WORK TO BE COMPLETED — Run through the data and copy out every line that mentions the word "grey".

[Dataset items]
+ + + + +

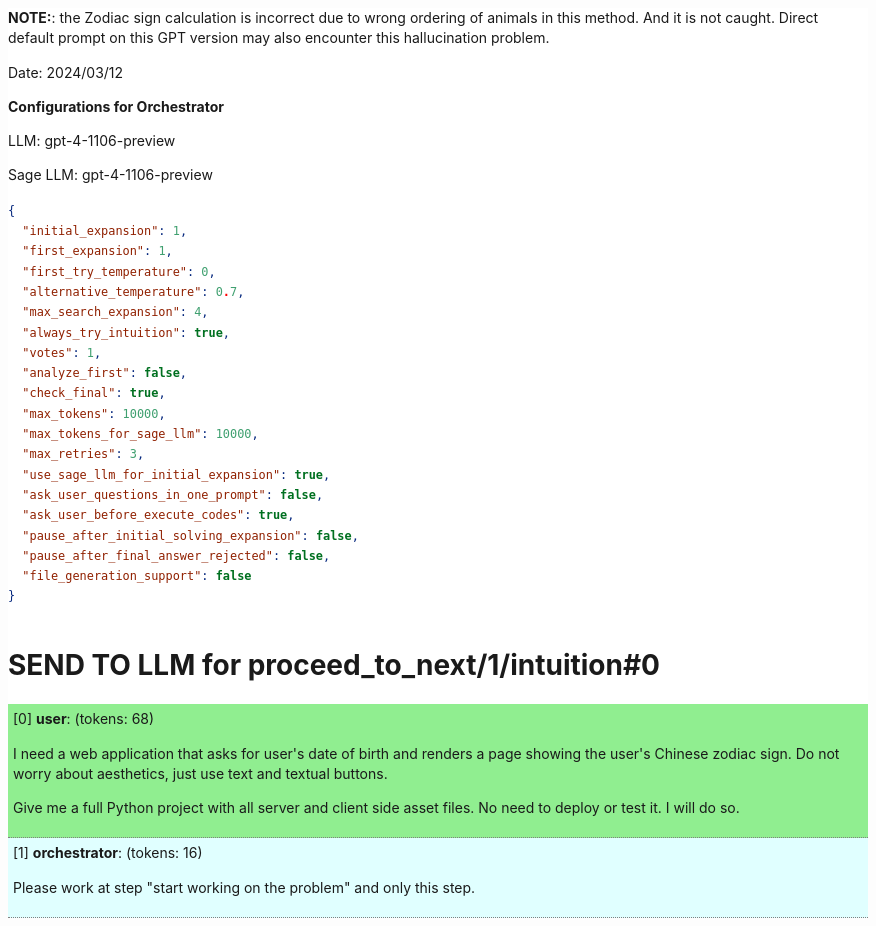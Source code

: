 **NOTE:**: the Zodiac sign calculation is incorrect due to wrong ordering of animals in this method. And it is not 
caught. Direct default prompt on this GPT version may also encounter this hallucination problem.

Date: 2024/03/12

**Configurations for Orchestrator**

LLM: gpt-4-1106-preview

Sage LLM: gpt-4-1106-preview

```json
{
  "initial_expansion": 1,
  "first_expansion": 1,
  "first_try_temperature": 0,
  "alternative_temperature": 0.7,
  "max_search_expansion": 4,
  "always_try_intuition": true,
  "votes": 1,
  "analyze_first": false,
  "check_final": true,
  "max_tokens": 10000,
  "max_tokens_for_sage_llm": 10000,
  "max_retries": 3,
  "use_sage_llm_for_initial_expansion": true,
  "ask_user_questions_in_one_prompt": false,
  "ask_user_before_execute_codes": true,
  "pause_after_initial_solving_expansion": false,
  "pause_after_final_answer_rejected": false,
  "file_generation_support": false
}
```
        



# SEND TO LLM for proceed_to_next/1/intuition#0
<div style="background-color:lightgreen; padding: 5px; border-bottom: 1px dotted grey">
<div>[0] <b>user</b>: (tokens: 68)</div>

I need a web application that asks for user's date of birth and renders a page showing the user's Chinese zodiac sign. Do not worry about aesthetics, just use text and textual buttons. 

Give me a full Python project with all server and client side asset files. No need to deploy or test it. I will do so.


</div>

<div style="background-color:lightcyan; padding: 5px; border-bottom: 1px dotted grey">
<div>[1] <b>orchestrator</b>: (tokens: 16)</div>

Please work at step "start working on the problem" and only this step.


</div>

+ + + + +

ANSWER BELOW —
<div style="background-color:lightgreen; padding: 5px; border-bottom: 1px dotted grey">
<div style="background-color:lightcyan; padding: 5px; border-bottom: 1px dotted grey">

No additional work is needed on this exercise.